Who shows no pity deserves none. Not even the saints shed tears at Saddam Hussein's hanging. He began as an assassin, gained power through blood, and ruled without mercy. Perhaps 100,000 died in his 1987-1989 Anfal anti-Kurdish campaign. In 1988 he used chemical weapons to kill at least 5,000 civilians in Halabja.

Yet, even then U.S. President Ronald Reagan refused to impose sanctions and France and Britain still traded with Iraq. Saddam was a bulwark against Islamic extremism. Which was why the West supplied him with weapons throughout his unprovoked 1980-1988 war on Iran.

He invaded Kuwait in 1990, and a U.S. coalition chased him back to Baghdad. President George Bush Sr. said it was up to the Iraqis to overthrow Saddam. Taking this as a promise of support, rebels seized 14 of the 18 provinces. But U.S. commanders allowed Saddam's Republican Guard and helicopters to crush the revolts. An estimated 30,000 to 60,000 died. Saddam stayed in power as the West adopted a containment policy.

sudden transformation

Soon after the 9/11/2001 New York World Trade Center destruction, President George Bush Jr. started demanding that Saddam destroy his "weapons of mass destruction", or face war. Saddam was now dubbed a mass murderer too dangerous to be allowed to remain in power - though United Nations inspectors could find no evidence of Iraqi WMDs. So Saddam was duly attacked, deposed, hunted down, caught, tried and hanged.

There was no real logic to Saddam's sudden transformation in Western eyes from 'necessary strongman' to 'vicious tyrant to be removed at all costs'. Iraq was far less dangerous in 2003 than in 1991, and had nothing to do with 9/11. As to brutality, well perhaps 40,000 died when Syrian dictator Hafez al-Assad used artillery to crush a 1982 Hamas uprising. But he died peacefully in office unharassed by outside forces.

So why the rush to get rid of Saddam? No one seems to know. Maybe the U.S. simply figured he no longer served any purpose and saw an easy way to reassert its authority in the oil-critical Middle East. If so, it badly miscalculated. The Iraq invasion has been a disaster all around. America has spent close to a trillion dollars and lost over 3,000 lives, more than in 9/11. Probably more Iraqis have died in the post-2003 civil war chaos than Saddam ever killed.

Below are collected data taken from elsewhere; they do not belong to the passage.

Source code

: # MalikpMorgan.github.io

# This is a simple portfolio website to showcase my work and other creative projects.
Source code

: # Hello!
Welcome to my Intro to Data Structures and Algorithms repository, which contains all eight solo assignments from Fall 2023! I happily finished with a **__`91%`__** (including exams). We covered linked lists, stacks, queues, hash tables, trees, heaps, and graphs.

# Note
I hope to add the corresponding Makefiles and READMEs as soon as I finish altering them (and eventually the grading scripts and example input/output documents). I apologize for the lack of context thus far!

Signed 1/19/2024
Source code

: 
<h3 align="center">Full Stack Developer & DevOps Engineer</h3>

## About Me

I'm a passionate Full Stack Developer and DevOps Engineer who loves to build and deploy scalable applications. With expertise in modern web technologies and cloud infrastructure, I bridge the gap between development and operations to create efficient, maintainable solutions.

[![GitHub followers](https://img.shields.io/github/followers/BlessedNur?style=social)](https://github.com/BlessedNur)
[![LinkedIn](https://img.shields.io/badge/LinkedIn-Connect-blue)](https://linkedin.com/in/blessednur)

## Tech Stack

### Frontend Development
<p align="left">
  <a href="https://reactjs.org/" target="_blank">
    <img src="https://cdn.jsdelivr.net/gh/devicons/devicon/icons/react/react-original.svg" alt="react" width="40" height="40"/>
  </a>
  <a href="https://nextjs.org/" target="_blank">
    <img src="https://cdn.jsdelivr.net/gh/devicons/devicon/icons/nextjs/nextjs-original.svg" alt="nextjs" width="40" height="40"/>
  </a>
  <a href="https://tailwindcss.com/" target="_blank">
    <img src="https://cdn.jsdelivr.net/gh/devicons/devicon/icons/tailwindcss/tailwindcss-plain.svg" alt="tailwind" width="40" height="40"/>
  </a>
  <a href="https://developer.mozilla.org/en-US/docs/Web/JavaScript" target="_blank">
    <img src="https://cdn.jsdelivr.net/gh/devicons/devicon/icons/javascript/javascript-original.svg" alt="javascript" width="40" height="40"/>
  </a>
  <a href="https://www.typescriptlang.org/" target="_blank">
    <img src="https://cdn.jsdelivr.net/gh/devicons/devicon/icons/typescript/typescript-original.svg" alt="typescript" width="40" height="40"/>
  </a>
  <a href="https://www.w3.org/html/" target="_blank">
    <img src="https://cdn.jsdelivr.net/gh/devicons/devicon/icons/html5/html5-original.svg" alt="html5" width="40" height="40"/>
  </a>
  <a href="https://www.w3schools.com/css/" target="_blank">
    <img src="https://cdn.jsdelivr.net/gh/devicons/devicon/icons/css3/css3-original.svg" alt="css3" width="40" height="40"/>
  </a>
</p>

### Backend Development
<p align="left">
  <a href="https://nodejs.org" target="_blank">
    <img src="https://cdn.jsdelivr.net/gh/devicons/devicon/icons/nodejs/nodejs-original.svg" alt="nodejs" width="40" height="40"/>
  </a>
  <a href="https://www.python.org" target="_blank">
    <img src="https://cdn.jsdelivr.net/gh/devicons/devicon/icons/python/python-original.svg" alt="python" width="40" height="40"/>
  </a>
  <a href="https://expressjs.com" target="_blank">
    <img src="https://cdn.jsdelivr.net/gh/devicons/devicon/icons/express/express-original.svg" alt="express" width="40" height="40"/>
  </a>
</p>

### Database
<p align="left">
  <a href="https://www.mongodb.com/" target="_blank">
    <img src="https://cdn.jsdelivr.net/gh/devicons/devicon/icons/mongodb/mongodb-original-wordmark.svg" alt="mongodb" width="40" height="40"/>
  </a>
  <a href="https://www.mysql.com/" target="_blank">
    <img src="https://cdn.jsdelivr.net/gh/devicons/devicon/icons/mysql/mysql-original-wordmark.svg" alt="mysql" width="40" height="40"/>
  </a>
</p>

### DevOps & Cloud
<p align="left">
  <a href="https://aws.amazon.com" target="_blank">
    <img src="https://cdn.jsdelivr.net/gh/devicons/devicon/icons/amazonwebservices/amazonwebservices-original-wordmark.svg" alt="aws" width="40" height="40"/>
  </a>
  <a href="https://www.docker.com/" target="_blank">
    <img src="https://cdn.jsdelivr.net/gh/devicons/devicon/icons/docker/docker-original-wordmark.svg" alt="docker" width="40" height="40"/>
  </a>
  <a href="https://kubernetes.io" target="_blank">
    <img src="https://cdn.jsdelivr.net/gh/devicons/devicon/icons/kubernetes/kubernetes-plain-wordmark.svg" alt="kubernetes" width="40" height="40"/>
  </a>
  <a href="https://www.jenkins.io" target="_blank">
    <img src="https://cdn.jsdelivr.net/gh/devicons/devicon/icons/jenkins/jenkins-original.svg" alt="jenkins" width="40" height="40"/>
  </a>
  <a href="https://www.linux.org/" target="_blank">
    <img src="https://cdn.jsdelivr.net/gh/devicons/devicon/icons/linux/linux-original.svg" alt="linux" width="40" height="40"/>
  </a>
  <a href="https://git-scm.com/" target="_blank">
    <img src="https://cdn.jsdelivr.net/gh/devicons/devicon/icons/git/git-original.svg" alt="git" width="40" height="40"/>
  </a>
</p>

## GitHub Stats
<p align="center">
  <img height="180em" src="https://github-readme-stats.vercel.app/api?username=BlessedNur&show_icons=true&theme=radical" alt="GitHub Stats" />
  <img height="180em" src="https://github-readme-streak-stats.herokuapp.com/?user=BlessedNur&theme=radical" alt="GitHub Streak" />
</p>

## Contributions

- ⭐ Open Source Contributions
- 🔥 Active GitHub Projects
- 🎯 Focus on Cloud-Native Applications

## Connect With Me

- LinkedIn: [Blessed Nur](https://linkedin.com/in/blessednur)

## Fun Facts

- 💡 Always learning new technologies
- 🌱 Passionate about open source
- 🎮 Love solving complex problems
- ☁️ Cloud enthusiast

Some call Iraq 'Bush's Vietnam'. But it more closely resembles the 1979 Soviet invasion of Afghanistan. Unlike Saddam, Afghan President Hafizullah Amin was killed quickly. But after nine years and 15,000 dead, the Soviets were forced to leave a shattered Afghanistan that has still not recovered. The billions wasted were perhaps a main cause of the Soviet empire's collapse.

America is too fundamentally healthy for the Iraq invasion to be anything more than a pinprick. But it increasingly seems as pointless as the Soviet/Afghan incursion, and has badly damaged America's international influence. 'THE WORLD'S ONLY GLOBAL SUPERPOWER!', as it never tires of boasting, is looking more and more like a paper tiger. If it can't even subjugate a small, broke country like Iraq, why should China or even Syria or Iran or North Korea fear it? No one pays attention to Dubya Bush's threats these days. But he's gone in two years. Thank God for democracy!

global politics

As to the hypocrisy of it all, well that's how global politics works. Everyone looks out for number one. America's critics love to dwell on her faults, and she has plenty. But probably a lot less than any other dominant nation in history, except maybe 19th-century Britain.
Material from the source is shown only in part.